:: Exercise ::
Whenever a line in the entries below contains the string "microsoft", copy that line.

:: Record extracts ::
===

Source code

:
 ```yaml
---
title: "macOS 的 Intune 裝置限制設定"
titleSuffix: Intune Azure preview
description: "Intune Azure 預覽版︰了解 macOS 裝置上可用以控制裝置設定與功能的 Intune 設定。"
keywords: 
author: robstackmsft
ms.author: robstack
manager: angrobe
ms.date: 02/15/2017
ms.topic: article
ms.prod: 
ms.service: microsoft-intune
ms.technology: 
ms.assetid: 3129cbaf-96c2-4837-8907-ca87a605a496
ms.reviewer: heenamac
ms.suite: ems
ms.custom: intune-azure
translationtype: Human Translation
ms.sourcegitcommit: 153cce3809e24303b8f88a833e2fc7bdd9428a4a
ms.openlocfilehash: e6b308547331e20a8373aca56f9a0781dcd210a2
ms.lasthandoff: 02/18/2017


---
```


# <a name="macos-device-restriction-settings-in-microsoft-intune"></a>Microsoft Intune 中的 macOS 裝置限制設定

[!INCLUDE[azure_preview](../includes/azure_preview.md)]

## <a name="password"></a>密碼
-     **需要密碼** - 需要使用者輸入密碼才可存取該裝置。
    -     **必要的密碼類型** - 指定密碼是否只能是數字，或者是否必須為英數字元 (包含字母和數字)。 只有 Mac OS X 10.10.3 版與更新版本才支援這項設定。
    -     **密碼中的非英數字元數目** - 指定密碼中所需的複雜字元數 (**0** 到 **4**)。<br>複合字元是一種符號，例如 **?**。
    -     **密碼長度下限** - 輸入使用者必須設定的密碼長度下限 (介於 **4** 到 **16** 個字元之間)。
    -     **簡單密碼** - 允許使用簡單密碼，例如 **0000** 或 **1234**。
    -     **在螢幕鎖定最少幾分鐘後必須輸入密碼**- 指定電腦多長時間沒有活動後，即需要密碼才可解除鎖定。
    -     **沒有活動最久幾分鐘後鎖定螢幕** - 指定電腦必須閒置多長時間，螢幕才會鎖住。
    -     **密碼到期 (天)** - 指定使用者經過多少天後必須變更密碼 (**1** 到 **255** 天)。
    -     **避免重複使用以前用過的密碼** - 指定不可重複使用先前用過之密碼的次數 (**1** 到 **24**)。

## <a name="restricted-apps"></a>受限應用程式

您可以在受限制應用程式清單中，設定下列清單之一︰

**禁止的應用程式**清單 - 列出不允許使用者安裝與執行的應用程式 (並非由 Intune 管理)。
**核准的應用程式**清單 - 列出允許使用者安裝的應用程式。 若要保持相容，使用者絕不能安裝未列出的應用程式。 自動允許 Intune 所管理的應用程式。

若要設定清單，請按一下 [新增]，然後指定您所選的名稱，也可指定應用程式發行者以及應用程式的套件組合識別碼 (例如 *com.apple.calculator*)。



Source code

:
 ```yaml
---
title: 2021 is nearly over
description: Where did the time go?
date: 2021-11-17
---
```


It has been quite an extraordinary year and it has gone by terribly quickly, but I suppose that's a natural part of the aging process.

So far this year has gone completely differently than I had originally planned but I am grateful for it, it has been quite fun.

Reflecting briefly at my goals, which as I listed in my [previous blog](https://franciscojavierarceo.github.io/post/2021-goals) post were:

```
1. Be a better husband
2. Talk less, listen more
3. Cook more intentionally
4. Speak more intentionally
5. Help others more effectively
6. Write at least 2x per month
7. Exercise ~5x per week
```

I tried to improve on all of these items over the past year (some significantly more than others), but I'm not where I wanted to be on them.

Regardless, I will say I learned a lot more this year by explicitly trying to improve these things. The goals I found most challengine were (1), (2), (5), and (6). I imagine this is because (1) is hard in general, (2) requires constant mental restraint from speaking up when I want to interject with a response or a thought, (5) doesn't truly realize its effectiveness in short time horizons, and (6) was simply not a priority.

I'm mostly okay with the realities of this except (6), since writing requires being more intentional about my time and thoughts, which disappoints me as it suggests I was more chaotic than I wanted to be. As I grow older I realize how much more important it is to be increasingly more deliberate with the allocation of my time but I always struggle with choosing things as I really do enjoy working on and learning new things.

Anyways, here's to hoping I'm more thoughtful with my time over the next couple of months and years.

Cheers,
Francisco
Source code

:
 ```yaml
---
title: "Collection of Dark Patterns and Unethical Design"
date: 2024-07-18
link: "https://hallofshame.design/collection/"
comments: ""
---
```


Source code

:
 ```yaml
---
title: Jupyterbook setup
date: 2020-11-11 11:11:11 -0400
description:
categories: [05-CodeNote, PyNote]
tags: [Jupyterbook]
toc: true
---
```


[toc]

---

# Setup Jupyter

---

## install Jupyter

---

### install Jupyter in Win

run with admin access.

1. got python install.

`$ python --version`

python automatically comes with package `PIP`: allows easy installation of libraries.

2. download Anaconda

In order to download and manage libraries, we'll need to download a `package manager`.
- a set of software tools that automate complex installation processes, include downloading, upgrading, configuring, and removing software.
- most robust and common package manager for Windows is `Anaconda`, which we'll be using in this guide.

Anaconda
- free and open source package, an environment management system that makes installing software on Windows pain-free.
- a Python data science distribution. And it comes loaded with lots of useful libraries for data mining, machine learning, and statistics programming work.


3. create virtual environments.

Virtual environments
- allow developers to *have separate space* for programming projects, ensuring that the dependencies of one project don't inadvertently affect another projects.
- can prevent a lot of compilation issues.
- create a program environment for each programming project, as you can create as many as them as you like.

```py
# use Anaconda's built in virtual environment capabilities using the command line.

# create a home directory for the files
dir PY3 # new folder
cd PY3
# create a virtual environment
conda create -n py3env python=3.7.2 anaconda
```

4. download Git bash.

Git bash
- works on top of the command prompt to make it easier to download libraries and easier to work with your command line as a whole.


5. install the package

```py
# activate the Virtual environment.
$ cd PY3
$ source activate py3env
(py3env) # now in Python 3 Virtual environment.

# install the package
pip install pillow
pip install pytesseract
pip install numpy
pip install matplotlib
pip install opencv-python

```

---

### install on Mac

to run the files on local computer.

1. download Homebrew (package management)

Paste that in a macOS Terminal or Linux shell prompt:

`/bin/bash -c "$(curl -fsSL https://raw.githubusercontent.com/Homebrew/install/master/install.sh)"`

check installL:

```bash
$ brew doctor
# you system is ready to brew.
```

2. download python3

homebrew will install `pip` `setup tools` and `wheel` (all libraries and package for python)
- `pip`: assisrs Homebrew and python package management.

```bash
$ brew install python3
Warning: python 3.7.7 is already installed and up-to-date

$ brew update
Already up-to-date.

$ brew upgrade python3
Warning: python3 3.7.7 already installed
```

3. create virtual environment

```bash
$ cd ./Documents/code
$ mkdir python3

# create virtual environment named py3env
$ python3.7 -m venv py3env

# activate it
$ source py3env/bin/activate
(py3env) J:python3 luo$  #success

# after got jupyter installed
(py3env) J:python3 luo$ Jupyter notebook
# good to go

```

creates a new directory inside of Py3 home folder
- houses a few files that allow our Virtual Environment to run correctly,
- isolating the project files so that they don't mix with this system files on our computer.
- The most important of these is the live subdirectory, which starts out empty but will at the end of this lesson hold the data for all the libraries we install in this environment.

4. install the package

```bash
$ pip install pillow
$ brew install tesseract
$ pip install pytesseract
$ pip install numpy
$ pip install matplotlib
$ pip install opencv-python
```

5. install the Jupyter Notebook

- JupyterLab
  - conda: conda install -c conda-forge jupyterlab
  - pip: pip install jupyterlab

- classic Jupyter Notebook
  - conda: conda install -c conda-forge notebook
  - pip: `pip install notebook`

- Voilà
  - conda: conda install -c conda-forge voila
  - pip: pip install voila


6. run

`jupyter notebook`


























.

===

:: Written reply ::
ms.service: microsoft-intune
# <a name="macos-device-restriction-settings-in-microsoft-intune"></a>Microsoft Intune 中的 macOS 裝置限制設定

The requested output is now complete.